Dr. Rivera is an Assistant Professor of Latino History at Savannah State. He earned his Bachelor's degree with a concentration in African History from The City College of New York and his doctoral degree in History from Howard University. We talked briefly about his research at the CUNY Dominican Studies Institute Archives and Library, after he was awarded the 2015 Summer Library Travel Research award. Dr. Rivera is in the process of turning his dissertation into a book. His dissertation focuses on the first biographical study of Carlos Cooks, a Dominican-born Pan-African organizer who came to New York in 1929 and promoted the ideas of Marcus Garvey in Harlem, in the period between the New Negro and Black Power movements. Cooks, whose parents came from St. Martin to the Dominican Republic, championed the African heritage shared by blacks throughout the Americas and the Caribbean: his Pan-Africanism constituted a crucial progression in the development of black nationalism between Garvey and Malcolm X; the latter viewed Cooks as an elder and was strongly influenced by him.

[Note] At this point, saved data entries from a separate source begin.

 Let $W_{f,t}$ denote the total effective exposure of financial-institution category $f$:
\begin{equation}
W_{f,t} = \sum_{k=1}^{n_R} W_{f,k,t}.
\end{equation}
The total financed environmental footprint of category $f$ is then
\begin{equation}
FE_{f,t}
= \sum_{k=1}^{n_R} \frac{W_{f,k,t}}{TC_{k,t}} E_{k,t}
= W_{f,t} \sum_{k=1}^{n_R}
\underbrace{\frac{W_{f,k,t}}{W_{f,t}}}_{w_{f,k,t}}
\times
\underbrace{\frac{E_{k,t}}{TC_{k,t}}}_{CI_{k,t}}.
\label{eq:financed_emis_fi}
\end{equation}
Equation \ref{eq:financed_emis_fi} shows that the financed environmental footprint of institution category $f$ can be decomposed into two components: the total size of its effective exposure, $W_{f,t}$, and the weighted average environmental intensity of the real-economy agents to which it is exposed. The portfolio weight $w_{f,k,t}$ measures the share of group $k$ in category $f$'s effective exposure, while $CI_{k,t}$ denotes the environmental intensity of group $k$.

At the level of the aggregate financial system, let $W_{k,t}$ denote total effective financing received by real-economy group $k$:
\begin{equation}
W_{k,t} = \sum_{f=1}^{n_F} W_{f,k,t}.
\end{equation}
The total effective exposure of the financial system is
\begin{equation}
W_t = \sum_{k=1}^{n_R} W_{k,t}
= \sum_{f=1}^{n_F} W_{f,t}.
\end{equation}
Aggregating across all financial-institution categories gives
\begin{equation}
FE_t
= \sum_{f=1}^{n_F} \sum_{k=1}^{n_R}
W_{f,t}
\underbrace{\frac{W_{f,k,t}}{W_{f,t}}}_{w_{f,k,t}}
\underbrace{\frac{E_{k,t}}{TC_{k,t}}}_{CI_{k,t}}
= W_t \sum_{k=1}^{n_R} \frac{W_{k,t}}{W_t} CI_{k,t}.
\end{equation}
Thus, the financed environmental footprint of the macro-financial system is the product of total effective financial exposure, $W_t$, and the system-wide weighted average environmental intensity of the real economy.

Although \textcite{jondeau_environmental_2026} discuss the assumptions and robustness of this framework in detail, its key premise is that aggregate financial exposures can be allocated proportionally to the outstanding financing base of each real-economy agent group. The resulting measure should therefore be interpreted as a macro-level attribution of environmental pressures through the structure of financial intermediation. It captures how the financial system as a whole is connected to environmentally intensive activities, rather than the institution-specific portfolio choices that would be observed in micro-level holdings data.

Dr. Rivera came to the CUNY Dominican Archives and Library to look for information about other Dominicans who came to the United States around the same time as Cooks. He originally hoped to find evidence of other Dominicans in New York knowing and interacting with Cooks, but reports that so far, no such traces have surfaced. Nonetheless, Dr. Rivera's time at CUNY DSI advanced his aim of placing the life and work of Carlos Cooks within some broader cultural and historical contexts. He was gratified to learn the stories of a number of Dominicans who were in New York at the same time as Cooks and were, in some sense, on parallel trajectories--activists fighting for liberation from oppression in various ways, in different forms.

One of the activists was Nicolás Silfa, who came to the U.S. in the 1930s and engaged in activism against the Trujillo regime, organizing other like-minded Dominicans, some of whom were killed in New York by Trujillo's minions. Like Cooks, Silfa served in the U.S. Army in World War II. Though Silfa strangely appears to have no Wikipedia entry in English or in Spanish, Dr. Rivera found an article about him in a 1956 issue of Look magazine, "The Terrifying Story of New York's League of Threatened Men," preserved in the CUNY Dominican Library.

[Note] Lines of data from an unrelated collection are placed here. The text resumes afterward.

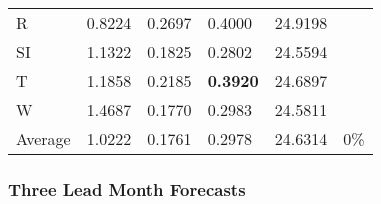 \documentclass[11pt, a4paper]{article}
\begin{document}
\begin{table}[H]
\begin{tabular}{llllll}
R                                & 0.8224                            & 0.2697                            & 0.4000                               & 24.9198                                     &                                   \\
SI                        & 1.1322                            & 0.1825                            & 0.2802                               & 24.5594                                     &                                   \\
T                              & 1.1858                            & 0.2185                            & \textbf{0.3920}                      & 24.6897                                     &                                   \\
W                             & 1.4687                            & 0.1770                            & 0.2983                               & 24.5811                                     &                                   \\ \hline
Average                               & 1.0222                            & 0.1761                            & 0.2978                               & 24.6314                                     & 0\%
\end{tabular}
\end{table}

\subsubsection{Three Lead Month Forecasts}\label{apd:three}
\end{document}
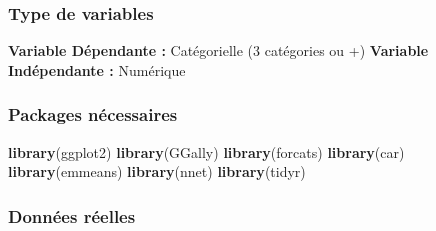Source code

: \documentclass[
]{book}
\newenvironment{Shaded}{\begin{snugshade}}{\end{snugshade}}
\newcommand{\KeywordTok}[1]{\textcolor[rgb]{0.13,0.29,0.53}{\textbf{#1}}}
\newcommand{\NormalTok}[1]{#1}
\begin{document}
\hypertarget{type-de-variables-13}{%
\subsubsection{Type de variables}\label{type-de-variables-13}}

\textbf{Variable Dépendante :} Catégorielle (3 catégories ou +)
\textbf{Variable Indépendante :} Numérique

\hypertarget{packages-nuxe9cessaires-13}{%
\subsubsection{Packages nécessaires}\label{packages-nuxe9cessaires-13}}

\begin{Shaded}
\begin{Highlighting}[]
\KeywordTok{library}\NormalTok{(ggplot2)}
\KeywordTok{library}\NormalTok{(GGally)}
\KeywordTok{library}\NormalTok{(forcats)}
\KeywordTok{library}\NormalTok{(car)}
\KeywordTok{library}\NormalTok{(emmeans)}
\KeywordTok{library}\NormalTok{(nnet)}
\KeywordTok{library}\NormalTok{(tidyr)}
\end{Highlighting}
\end{Shaded}

\hypertarget{donnuxe9es-ruxe9elles-13}{%
\subsubsection{Données réelles}\label{donnuxe9es-ruxe9elles-13}}
\end{document}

Dr. Rivera also made use of the CUNY Dominican Archives' extensive Tito Enrique Cánepa Collection. Cánepa, an artist born in San Pedro de Macorís, was not looked kindly upon by the Trujillo regime, and came to the U.S. in 1929; and like Cooks and Silfa, he later fought in the Second World War. "Cánepa was an artist of some note," Dr. Rivera argues. "He never sold any of his paintings, but they were well known in New York." Most importantly, "he never lost his Dominican roots."

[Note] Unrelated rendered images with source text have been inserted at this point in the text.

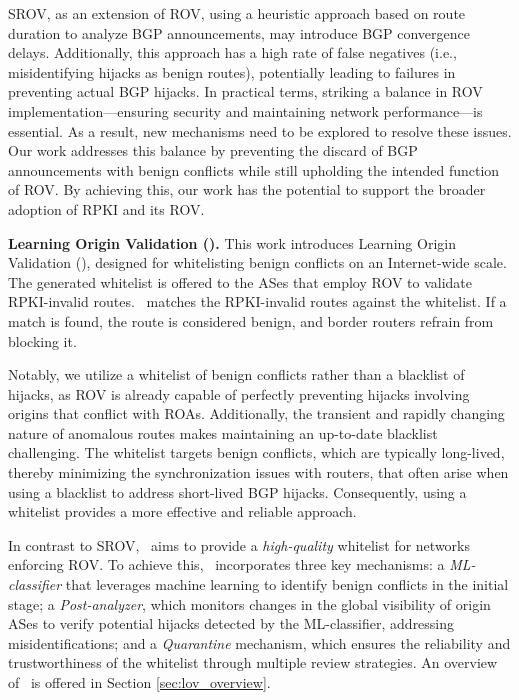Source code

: SROV, as an extension of ROV, using a heuristic approach based on route duration to analyze BGP announcements, may introduce BGP convergence delays.
Additionally, this approach has a high rate of false negatives (i.e., misidentifying hijacks as benign routes), potentially leading to failures in preventing actual BGP hijacks. In practical terms, striking a balance in ROV implementation—ensuring security and maintaining network performance—is essential.
As a result, new mechanisms need to be explored to resolve these issues.
Our work addresses this balance by preventing the discard of BGP announcements with benign conflicts while still upholding the intended function of ROV. By achieving this, our work has the potential to support the broader adoption of RPKI and its ROV.

\textbf{Learning Origin Validation (\lov).}
This work introduces Learning Origin Validation (\lov), designed for whitelisting benign conflicts on an Internet-wide scale. The generated whitelist is offered to the ASes that employ ROV to validate RPKI-invalid routes. \lov\ matches the RPKI-invalid routes against the whitelist. If a match is found, the route is considered benign, and border routers refrain from blocking it.

Notably, we utilize a whitelist of benign conflicts rather than a blacklist of hijacks, as ROV is already capable of perfectly preventing hijacks involving origins that conflict with ROAs.
Additionally, the transient and rapidly changing nature of anomalous routes makes maintaining an up-to-date blacklist challenging.
The whitelist targets benign conflicts, which are typically long-lived, thereby minimizing the synchronization issues with routers, that often arise when using a blacklist to address short-lived BGP hijacks.
Consequently, using a whitelist provides a more effective and reliable approach.

In contrast to SROV, \lov\ aims to provide a \textit{high-quality} whitelist for networks enforcing ROV. To achieve this, \lov\ incorporates three key mechanisms: a \textit{ML-classifier} that leverages machine learning to identify benign conflicts in the initial stage; a \textit{Post-analyzer}, which monitors changes in the global visibility of origin ASes to verify potential hijacks detected by the ML-classifier, addressing misidentifications; and a \textit{Quarantine} mechanism, which ensures the reliability and trustworthiness of the whitelist through multiple review strategies. An overview of \lov\ is offered in Section \ref{sec:lov_overview}.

Though Dr. Rivera found nothing about Dominican black nationalism, he sees the activities of Silfa, Cánepa, and other Dominicans such as Normandía Maldonado and Luis Guzmán--whose papers are stored in the CUNY Dominican Archives--representing "different types of Dominicans in the U.S. prior to the major exodus in the late 1960s and '70s" as engaged in related forms of liberation struggle.

When asked how important the CUNY Dominican Studies Institute is to his research, Dr. Rivera said, "My work could not be validated unless I went to these archives. It legitimizes my work—how could you do work on Dominicans and not do research there? It would be impossible to write a book on Carlos Cooks without looking at their collection. It gives the book a level of respectability as a well-researched account." In addition, he had nothing but high praise and deep gratitude for the staff. "I've read in people's acknowledgements sections in their books about how great all the staff was at a library or institution, thanking them by name. But I've never experienced that until now. It was the first time I felt really well taken care of. They really know the papers in the collections, have gone through them, and were able to tell me about what is in there. I will remember them on my acknowledgements page."